Ms Moore: There were a variety
of issues. One issue we could say was about clinical care but
the rest of the issues were more peripheral issues, if you like.
The one medical issue Dave is familiar with so I will ask him
to answer that.
Dr Rosser: The one which you could
say is a half clinical thing which we picked up in one of the
complaints was around a drug error when a short acting version
of a painkiller was given instead of a long acting painkiller.
That in itself poses no major risk but clearly it is not acceptable
for drug errors to happen. Having said that, to put it in context,
we administer 147,000 drug administration events per week in our
organisations, so realistically, however hard you try and however
hard your policies are for dealing with drug errors they will
happen, when you are dealing with that many events it is inevitable.
Q136 Chairman: Do you know how those
sorts of statistics compare to other NHS trusts in the United
Dr Rosser: The complaints statistics
or drug error statistics?
Q137 Chairman: The complaints statistics
I was asking about, but the drug error statistics as well.
Dr Rosser: The drug error statistics
I do not really know how it relates because we are running a very
advanced electronic prescribing administration system in our organisation
which is unique to us. I can trot out those figures because I
get weekly reports from that system, I suspect most of my medical
director colleagues around the country would not have those figures.
I think Julie knows the figures on complaints better than I do.
Ms Moore: In terms of general
NHS complaints 0.1 per cent of patients in the NHS complain, the
statistics for the military is 0.02 per cent, so five times lower.
Q138 Chairman: A final question on
this and then I will turn over to Kevan Jones again. If this system
is so good at administering drugs, why is it unique to you?
Dr Rosser: It was developed by
us in partnership with the university and it has not spread throughout
the NHS largely, I guess, because the NHS is waiting for similar
products to be devolved through Connecting for Health.
Ms Moore: We will be looking to
sell it in the near future!
Q139 Mr Jones: One of the debates,
certainly in Parliament, has been about the idea, and one of the
arguments is, we should have separate hospitals altogether for
military personnel.
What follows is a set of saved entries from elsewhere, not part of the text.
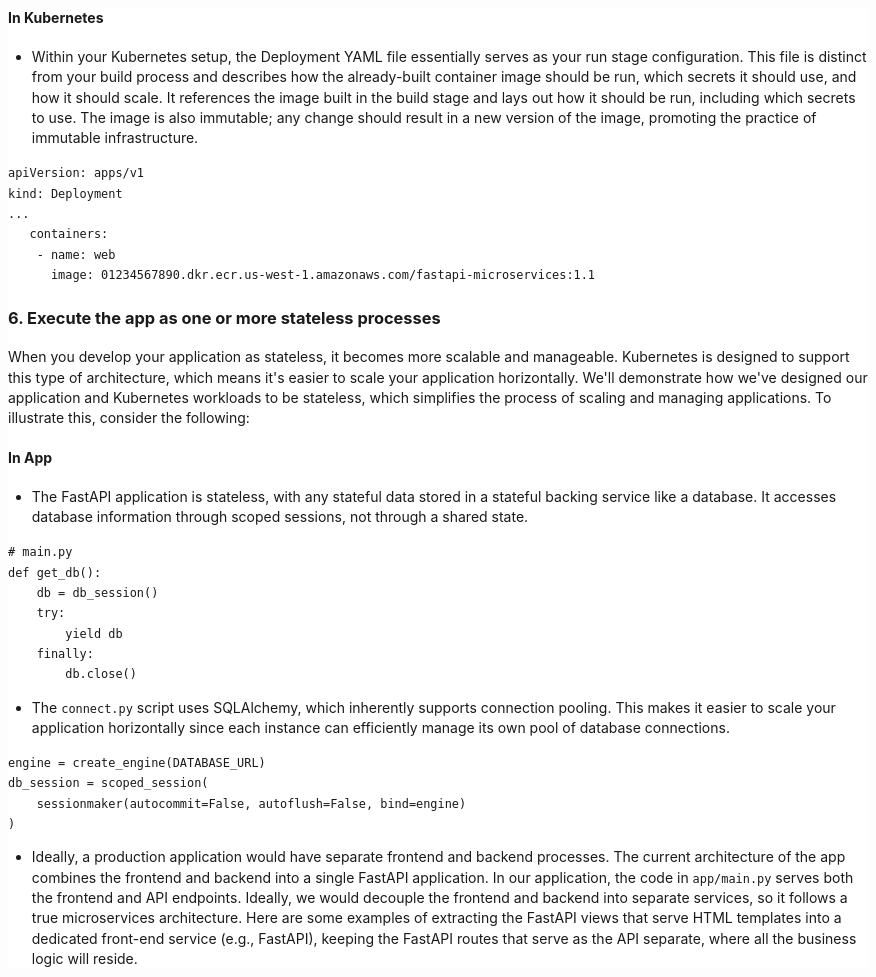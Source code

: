 
#### In Kubernetes

* Within your Kubernetes setup, the Deployment YAML file essentially serves as your run stage configuration. This file is distinct from your build process and describes how the already-built container image should be run, which secrets it should use, and how it should scale. It references the image built in the build stage and lays out how it should be run, including which secrets to use.  The image is also immutable; any change should result in a new version of the image, promoting the practice of immutable infrastructure.

```
apiVersion: apps/v1
kind: Deployment
...
   containers:
    - name: web
      image: 01234567890.dkr.ecr.us-west-1.amazonaws.com/fastapi-microservices:1.1
```

### 6. Execute the app as one or more stateless processes

When you develop your application as stateless, it becomes more scalable and manageable. Kubernetes is designed to support this type of architecture, which means it's easier to scale your application horizontally. We'll demonstrate how we've designed our application and Kubernetes workloads to be stateless, which simplifies the process of scaling and managing applications. To illustrate this, consider the following:

#### In App

* The FastAPI application is stateless, with any stateful data stored in a stateful backing service like a database. It accesses database information through scoped sessions, not through a shared state.

```
# main.py
def get_db():
    db = db_session()
    try:
        yield db
    finally:
        db.close()
```

* The `connect.py` script uses SQLAlchemy, which inherently supports connection pooling. This makes it easier to scale your application horizontally since each instance can efficiently manage its own pool of database connections.

```
engine = create_engine(DATABASE_URL)
db_session = scoped_session(
    sessionmaker(autocommit=False, autoflush=False, bind=engine)
)
```

* Ideally, a production application would have separate frontend and backend processes. The current architecture of the app combines the frontend and backend into a single FastAPI application. In our application, the code in `app/main.py` serves both the frontend and API endpoints. Ideally, we would decouple the frontend and backend into separate services, so it follows a true microservices architecture. Here are some examples of extracting the FastAPI views that serve HTML templates into a dedicated front-end service (e.g., FastAPI), keeping the FastAPI routes that serve as the API separate, where all the business logic will reside.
Obviously even the Opposition have now conceded
that is not clinically advisable. The emphasis now is on the creation
of military-managed wards and we saw this morning when we visited
it is perhaps the best way of treating military, not just in terms
of the care but also people being together with a military ethos.
Where are we at with that at Selly Oak and also what challenges
does it set you as the Trust in terms of managing the military
unit with all the other responsibilities clearly for the provision
of care for the people of Birmingham?
Ms Moore: I think you are right,
it provides the best of both worlds. We have got the skilled NHS
staff who are able to teach the military staff and it also provides
a high degree of military staffing for the wards so that the soldiers
are nursed by large numbers of military nurses on the ward, which
you saw this morning. The challenges it presents are that military
nurses are not trained in running NHS wards so they have to get
familiar with whole new jargon and I think the NHS have to get
used to whole new jargon from the military as well. Both sides
use acronyms like there is no tomorrow. In bringing the teams
together there has been a positive benefit for both sides to learn
from each other. There are not great challenges in that there
are problems with it, they are all nurses, they are all doctors
and they are all looking after very sick patients. We do recognise
that the military environment is a different environment and having
military people looking after you is good.